監督の一言で外野手から投手に転向も「捕手の返球の方が速い」

「打てない、守れない、ルールを知らない。3拍子揃った新入部員でしたから、周りからは『なんだこいつ?』ってなるのは当然だった。今で言う軽いイジメ的な、邪魔者扱いを受けていた。始めの1か月は楽しくはなかったですね」

 当時はイチローに憧れて右翼のポジションに就いていたが「当時の監督から『投手をやってみないか?』と言われたのが転機でした」。左投左打。投げることは得意だった前田さんは、投手に転向したことで初めて野球の楽しさを知った。

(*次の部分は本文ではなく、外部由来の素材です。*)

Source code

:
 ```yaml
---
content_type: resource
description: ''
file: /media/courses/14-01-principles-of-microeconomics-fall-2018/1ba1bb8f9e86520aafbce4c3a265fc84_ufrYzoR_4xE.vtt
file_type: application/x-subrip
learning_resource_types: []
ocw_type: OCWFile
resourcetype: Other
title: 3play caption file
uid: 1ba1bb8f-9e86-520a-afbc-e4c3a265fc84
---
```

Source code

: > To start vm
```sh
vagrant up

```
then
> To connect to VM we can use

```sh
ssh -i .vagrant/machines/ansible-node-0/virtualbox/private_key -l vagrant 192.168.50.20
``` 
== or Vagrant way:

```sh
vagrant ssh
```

 外野手を早々に諦め、入部から2か月後の6月から投手練習に参加。「今考えると古典的な練習で回数も異常でしたが毎日、楽しかった。苦に思ったことは一度もなかったです」。毎日欠かさず長距離、短距離のランニングメニューをこなし、ノルマだった400回~500回の腹筋、背筋も必死に食らいついた。

 投手を始めた頃は「捕手からの返球の方が速い」と揶揄されていたが、半年後には試合のマウンドに立っていた。最速90キロだった直球は中学3年を迎える頃には132キロまでアップしていた。「特別なことはしてません。練習を疎かにせず土台ができた結果。続けることの大切さを学びました」。

 進学の際は野球推薦は頭になく、地元の公立・富田林高校を選んだ。激戦区の大阪。甲子園やプロ野球への思いはあくまでも夢の話。一番下手だった野球少年は努力を続け成長したが、高校入学時はまだ“普通の左腕”として純粋に野球を楽しむだけだった。